Plain-text document sources:
▬▬▬
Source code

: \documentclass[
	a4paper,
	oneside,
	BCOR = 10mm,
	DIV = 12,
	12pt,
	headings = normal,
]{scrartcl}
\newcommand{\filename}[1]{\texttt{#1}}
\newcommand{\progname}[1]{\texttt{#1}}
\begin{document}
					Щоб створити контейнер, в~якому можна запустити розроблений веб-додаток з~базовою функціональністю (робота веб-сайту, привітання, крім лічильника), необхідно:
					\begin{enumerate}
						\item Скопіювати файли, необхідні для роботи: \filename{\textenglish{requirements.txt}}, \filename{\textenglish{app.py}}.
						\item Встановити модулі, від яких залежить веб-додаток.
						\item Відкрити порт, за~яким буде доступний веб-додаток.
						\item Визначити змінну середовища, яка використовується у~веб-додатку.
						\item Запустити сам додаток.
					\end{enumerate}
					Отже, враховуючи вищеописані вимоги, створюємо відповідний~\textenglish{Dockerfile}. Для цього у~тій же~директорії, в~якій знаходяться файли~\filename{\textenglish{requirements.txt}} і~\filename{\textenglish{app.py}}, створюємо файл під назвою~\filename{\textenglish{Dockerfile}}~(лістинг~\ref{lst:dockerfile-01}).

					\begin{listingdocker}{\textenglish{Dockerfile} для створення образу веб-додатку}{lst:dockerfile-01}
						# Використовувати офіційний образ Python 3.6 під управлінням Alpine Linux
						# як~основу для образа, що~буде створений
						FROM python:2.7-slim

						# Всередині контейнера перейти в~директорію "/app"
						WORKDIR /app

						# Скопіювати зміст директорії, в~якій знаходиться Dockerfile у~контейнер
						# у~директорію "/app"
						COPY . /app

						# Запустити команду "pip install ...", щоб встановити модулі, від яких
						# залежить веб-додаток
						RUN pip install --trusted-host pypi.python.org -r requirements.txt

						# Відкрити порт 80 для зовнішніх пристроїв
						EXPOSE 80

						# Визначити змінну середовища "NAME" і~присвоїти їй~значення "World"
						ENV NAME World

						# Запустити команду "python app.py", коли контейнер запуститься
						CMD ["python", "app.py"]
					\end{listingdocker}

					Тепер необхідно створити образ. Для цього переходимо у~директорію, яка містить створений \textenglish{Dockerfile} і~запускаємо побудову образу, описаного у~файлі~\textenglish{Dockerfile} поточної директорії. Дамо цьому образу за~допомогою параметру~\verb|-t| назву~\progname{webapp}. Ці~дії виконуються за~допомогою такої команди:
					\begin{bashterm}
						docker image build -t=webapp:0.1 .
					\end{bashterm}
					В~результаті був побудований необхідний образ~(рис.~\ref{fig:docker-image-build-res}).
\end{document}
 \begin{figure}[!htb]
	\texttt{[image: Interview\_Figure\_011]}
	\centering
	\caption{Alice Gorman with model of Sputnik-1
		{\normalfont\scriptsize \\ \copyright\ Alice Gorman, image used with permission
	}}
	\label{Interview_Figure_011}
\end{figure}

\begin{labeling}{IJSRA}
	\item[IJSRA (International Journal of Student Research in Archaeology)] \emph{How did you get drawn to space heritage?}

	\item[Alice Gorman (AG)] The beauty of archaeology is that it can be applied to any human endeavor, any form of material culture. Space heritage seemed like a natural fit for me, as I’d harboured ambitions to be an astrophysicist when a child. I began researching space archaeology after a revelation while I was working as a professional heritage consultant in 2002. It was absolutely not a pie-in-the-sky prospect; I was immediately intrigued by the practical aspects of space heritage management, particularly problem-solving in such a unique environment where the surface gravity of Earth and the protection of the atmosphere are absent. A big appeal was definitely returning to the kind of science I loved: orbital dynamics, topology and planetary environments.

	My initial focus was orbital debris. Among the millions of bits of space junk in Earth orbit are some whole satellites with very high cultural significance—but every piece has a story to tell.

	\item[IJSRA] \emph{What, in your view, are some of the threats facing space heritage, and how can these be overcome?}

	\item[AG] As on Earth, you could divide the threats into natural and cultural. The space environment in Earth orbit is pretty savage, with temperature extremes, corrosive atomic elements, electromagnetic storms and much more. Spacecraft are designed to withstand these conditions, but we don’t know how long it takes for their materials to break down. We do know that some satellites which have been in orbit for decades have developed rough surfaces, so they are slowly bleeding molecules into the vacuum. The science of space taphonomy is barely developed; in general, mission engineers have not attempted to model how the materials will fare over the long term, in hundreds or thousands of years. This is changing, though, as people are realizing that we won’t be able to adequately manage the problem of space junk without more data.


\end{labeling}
▬▬▬
**DIRECTIONS:**
Reproduce all the records, exactly and in full.

**EXPECTED ANSWER:**
Source code

: \documentclass[
	a4paper,
	oneside,
	BCOR = 10mm,
	DIV = 12,
	12pt,
	headings = normal,
]{scrartcl}
\newcommand{\filename}[1]{\texttt{#1}}
\newcommand{\progname}[1]{\texttt{#1}}
\begin{document}
					Щоб створити контейнер, в~якому можна запустити розроблений веб-додаток з~базовою функціональністю (робота веб-сайту, привітання, крім лічильника), необхідно:
					\begin{enumerate}
						\item Скопіювати файли, необхідні для роботи: \filename{\textenglish{requirements.txt}}, \filename{\textenglish{app.py}}.
						\item Встановити модулі, від яких залежить веб-додаток.
						\item Відкрити порт, за~яким буде доступний веб-додаток.
						\item Визначити змінну середовища, яка використовується у~веб-додатку.
						\item Запустити сам додаток.
					\end{enumerate}
					Отже, враховуючи вищеописані вимоги, створюємо відповідний~\textenglish{Dockerfile}. Для цього у~тій же~директорії, в~якій знаходяться файли~\filename{\textenglish{requirements.txt}} і~\filename{\textenglish{app.py}}, створюємо файл під назвою~\filename{\textenglish{Dockerfile}}~(лістинг~\ref{lst:dockerfile-01}).

					\begin{listingdocker}{\textenglish{Dockerfile} для створення образу веб-додатку}{lst:dockerfile-01}
						# Використовувати офіційний образ Python 3.6 під управлінням Alpine Linux
						# як~основу для образа, що~буде створений
						FROM python:2.7-slim

						# Всередині контейнера перейти в~директорію "/app"
						WORKDIR /app

						# Скопіювати зміст директорії, в~якій знаходиться Dockerfile у~контейнер
						# у~директорію "/app"
						COPY . /app

						# Запустити команду "pip install ...", щоб встановити модулі, від яких
						# залежить веб-додаток
						RUN pip install --trusted-host pypi.python.org -r requirements.txt

						# Відкрити порт 80 для зовнішніх пристроїв
						EXPOSE 80

						# Визначити змінну середовища "NAME" і~присвоїти їй~значення "World"
						ENV NAME World

						# Запустити команду "python app.py", коли контейнер запуститься
						CMD ["python", "app.py"]
					\end{listingdocker}

					Тепер необхідно створити образ. Для цього переходимо у~директорію, яка містить створений \textenglish{Dockerfile} і~запускаємо побудову образу, описаного у~файлі~\textenglish{Dockerfile} поточної директорії. Дамо цьому образу за~допомогою параметру~\verb|-t| назву~\progname{webapp}. Ці~дії виконуються за~допомогою такої команди:
					\begin{bashterm}
						docker image build -t=webapp:0.1 .
					\end{bashterm}
					В~результаті був побудований необхідний образ~(рис.~\ref{fig:docker-image-build-res}).
\end{document}
 \begin{figure}[!htb]
	\texttt{[image: Interview\_Figure\_011]}
	\centering
	\caption{Alice Gorman with model of Sputnik-1
		{\normalfont\scriptsize \\ \copyright\ Alice Gorman, image used with permission
	}}
	\label{Interview_Figure_011}
\end{figure}

\begin{labeling}{IJSRA}
	\item[IJSRA (International Journal of Student Research in Archaeology)] \emph{How did you get drawn to space heritage?}

	\item[Alice Gorman (AG)] The beauty of archaeology is that it can be applied to any human endeavor, any form of material culture. Space heritage seemed like a natural fit for me, as I’d harboured ambitions to be an astrophysicist when a child. I began researching space archaeology after a revelation while I was working as a professional heritage consultant in 2002. It was absolutely not a pie-in-the-sky prospect; I was immediately intrigued by the practical aspects of space heritage management, particularly problem-solving in such a unique environment where the surface gravity of Earth and the protection of the atmosphere are absent. A big appeal was definitely returning to the kind of science I loved: orbital dynamics, topology and planetary environments.

	My initial focus was orbital debris. Among the millions of bits of space junk in Earth orbit are some whole satellites with very high cultural significance—but every piece has a story to tell.

	\item[IJSRA] \emph{What, in your view, are some of the threats facing space heritage, and how can these be overcome?}

	\item[AG] As on Earth, you could divide the threats into natural and cultural. The space environment in Earth orbit is pretty savage, with temperature extremes, corrosive atomic elements, electromagnetic storms and much more. Spacecraft are designed to withstand these conditions, but we don’t know how long it takes for their materials to break down. We do know that some satellites which have been in orbit for decades have developed rough surfaces, so they are slowly bleeding molecules into the vacuum. The science of space taphonomy is barely developed; in general, mission engineers have not attempted to model how the materials will fare over the long term, in hundreds or thousands of years. This is changing, though, as people are realizing that we won’t be able to adequately manage the problem of space junk without more data.


\end{labeling}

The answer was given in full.